“I think that they stumbled upon a new formula,” Chery says. “Staying top of mind is a thing that is increasingly hard to do, especially in hip-hop. You come out with an album, there’s new music, and then we move on to the next one. … It makes sense that artists like Uzi and Lil Baby are feeding their fans more because of the pandemic, but I also don’t think it’s going anywhere after we go back to normal.”

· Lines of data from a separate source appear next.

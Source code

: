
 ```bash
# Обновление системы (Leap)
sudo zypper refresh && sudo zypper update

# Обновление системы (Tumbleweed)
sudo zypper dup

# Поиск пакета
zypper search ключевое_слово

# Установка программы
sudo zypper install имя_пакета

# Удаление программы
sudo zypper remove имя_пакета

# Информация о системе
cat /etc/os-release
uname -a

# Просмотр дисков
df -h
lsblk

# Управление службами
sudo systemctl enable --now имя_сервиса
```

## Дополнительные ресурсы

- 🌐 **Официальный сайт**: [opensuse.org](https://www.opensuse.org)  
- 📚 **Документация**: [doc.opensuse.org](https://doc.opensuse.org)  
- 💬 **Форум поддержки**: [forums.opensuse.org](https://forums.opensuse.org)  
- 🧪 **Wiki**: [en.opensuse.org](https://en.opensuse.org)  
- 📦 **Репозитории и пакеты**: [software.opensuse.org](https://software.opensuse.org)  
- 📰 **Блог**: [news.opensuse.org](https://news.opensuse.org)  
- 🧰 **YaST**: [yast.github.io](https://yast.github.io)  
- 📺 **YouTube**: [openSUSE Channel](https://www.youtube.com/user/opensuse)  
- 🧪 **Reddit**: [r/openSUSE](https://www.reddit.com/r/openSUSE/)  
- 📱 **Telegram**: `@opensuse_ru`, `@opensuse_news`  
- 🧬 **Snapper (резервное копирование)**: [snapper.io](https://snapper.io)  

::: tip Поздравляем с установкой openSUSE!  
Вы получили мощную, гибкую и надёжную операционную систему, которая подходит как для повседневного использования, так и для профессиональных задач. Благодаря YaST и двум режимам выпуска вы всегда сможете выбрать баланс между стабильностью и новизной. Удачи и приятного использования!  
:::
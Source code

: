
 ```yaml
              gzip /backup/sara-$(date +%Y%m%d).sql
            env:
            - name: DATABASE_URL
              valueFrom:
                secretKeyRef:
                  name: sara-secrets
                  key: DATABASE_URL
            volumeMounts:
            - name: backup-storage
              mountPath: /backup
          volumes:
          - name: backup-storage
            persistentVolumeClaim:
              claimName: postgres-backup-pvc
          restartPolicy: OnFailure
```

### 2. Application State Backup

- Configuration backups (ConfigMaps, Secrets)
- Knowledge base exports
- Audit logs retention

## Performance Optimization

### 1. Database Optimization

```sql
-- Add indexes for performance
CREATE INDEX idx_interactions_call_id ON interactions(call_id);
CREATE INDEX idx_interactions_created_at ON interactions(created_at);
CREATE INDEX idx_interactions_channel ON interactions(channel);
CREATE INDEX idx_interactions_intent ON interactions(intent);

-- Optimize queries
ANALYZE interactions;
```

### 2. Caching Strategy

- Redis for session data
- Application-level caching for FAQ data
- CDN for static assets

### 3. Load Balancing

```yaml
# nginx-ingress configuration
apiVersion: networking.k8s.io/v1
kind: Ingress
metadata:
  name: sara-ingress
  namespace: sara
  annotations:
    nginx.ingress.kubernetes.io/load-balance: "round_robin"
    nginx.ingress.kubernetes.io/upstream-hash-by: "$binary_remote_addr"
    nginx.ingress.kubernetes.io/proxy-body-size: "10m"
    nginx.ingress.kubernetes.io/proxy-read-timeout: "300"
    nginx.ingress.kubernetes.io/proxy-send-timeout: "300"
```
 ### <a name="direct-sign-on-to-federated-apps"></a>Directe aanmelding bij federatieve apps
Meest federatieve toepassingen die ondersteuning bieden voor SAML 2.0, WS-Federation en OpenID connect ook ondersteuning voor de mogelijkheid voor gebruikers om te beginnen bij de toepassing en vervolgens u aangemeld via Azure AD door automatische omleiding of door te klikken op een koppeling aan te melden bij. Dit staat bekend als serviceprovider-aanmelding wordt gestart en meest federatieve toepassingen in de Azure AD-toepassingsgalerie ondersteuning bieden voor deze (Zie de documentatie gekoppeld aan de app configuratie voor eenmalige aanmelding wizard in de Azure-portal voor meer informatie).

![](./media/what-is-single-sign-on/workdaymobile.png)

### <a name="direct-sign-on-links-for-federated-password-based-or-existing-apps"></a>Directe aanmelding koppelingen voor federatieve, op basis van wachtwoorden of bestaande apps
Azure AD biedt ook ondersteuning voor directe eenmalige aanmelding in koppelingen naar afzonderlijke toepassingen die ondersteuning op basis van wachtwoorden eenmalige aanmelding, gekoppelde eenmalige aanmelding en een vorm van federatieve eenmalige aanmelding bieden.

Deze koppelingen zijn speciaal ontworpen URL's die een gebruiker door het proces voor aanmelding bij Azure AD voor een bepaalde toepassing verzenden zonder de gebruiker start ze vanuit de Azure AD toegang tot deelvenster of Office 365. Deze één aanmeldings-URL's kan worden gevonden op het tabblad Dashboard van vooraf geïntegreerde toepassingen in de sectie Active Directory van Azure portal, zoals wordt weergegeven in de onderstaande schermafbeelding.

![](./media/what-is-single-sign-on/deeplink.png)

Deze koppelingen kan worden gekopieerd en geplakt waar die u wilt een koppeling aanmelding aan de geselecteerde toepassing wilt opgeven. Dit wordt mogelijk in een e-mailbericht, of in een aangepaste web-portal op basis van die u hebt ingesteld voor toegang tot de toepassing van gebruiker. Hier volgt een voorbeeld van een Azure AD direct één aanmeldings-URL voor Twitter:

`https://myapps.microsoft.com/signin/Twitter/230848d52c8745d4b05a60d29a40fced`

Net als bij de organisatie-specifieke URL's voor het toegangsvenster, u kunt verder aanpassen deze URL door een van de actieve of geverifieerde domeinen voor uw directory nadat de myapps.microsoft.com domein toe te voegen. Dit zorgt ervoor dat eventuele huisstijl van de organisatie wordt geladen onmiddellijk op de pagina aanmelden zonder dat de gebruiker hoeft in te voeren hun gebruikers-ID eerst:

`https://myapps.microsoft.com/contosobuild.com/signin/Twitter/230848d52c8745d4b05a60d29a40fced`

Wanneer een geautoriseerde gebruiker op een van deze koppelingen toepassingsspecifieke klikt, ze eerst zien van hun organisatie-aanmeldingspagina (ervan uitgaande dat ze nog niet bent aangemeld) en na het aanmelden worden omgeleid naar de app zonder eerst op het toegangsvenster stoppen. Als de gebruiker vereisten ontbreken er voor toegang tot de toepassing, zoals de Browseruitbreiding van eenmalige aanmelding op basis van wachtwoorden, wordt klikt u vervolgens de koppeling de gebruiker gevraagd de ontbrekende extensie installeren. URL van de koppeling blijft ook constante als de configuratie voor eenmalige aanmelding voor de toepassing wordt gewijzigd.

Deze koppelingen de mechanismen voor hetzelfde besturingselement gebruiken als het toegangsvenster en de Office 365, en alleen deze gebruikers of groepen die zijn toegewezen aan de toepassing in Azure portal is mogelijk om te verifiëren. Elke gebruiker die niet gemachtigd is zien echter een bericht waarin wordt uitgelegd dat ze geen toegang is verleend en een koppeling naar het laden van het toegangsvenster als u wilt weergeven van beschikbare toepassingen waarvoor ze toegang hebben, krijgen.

Some hip-hop stars have chosen to forgo the instant-deluxe route during the pandemic and instead just drop entirely new albums; both DaBaby and YoungBoy Never Broke Again, for instance, recently collected new No. 1s on the Billboard 200 just a few months after previously doing so with different projects. Yet part of the appeal of the deluxe edition strategy — adding songs to one album instead of dividing them across full-lengths — is a more focused promotional effort. If an artist like Lil Baby wants to treat My Turn as a defining album, Thomas argues, then saving six new songs for an upcoming project would ultimately drive attention away from that album.
“You want to be able to capitalize and get the full potential of everything that a new project has to offer to you, as far as touring, merch — just leveling up as an artist,” says Thomas. “We weren’t planning on putting out another album anytime soon, because he never had a chance to reap the full benefits off My Turn.”
If the instant-deluxe does outlast the pandemic, will it fully cross over into other genres? While the strategy has mostly been utilized by hip-hop stars thus far, artists like Dua Lipa, who has teased a deluxe edition of her Future Nostalgia album, and The Weeknd, who added three songs to his After Hours LP soon after its release, suggest that the formula could become a pop mainstay too.
Yet Chery is skeptical, based on how much more prolific most modern hip-hop artists have become relative to other genres. If rappers record music “at the speed of streaming,” as he puts it, then they’ll generally have more content with which to bulk up their albums and feed their fans.
“Hip-hop has started so many trends, if we look at the last 10 years — and they don’t all translate into other genres,” Chery says. “[Hip-hop output] is just constant. You would think that pop music would take cues from it, or other genres would take cues from it, but they’re just not built like that. The audience behavior is completely different as well — I don’t know if a pop audience is trained to take in so much content.”
Regardless of where the trend goes next, the instant-deluxe has turned into a burgeoning strategy with little downside. Fans of Lil Uzi Vert who had been waiting since 2017 for a new solo project now have 32 new tracks instead of 18; Nav delighted his supporters earlier this month by releasing the equivalent of two albums instead of one. As long as the deluxe-edition material is on par with that of the standard edition, Davis argues, there’s no reason not to super-serve fans.
“I mean, why not?” she says. “More is more in this situation.”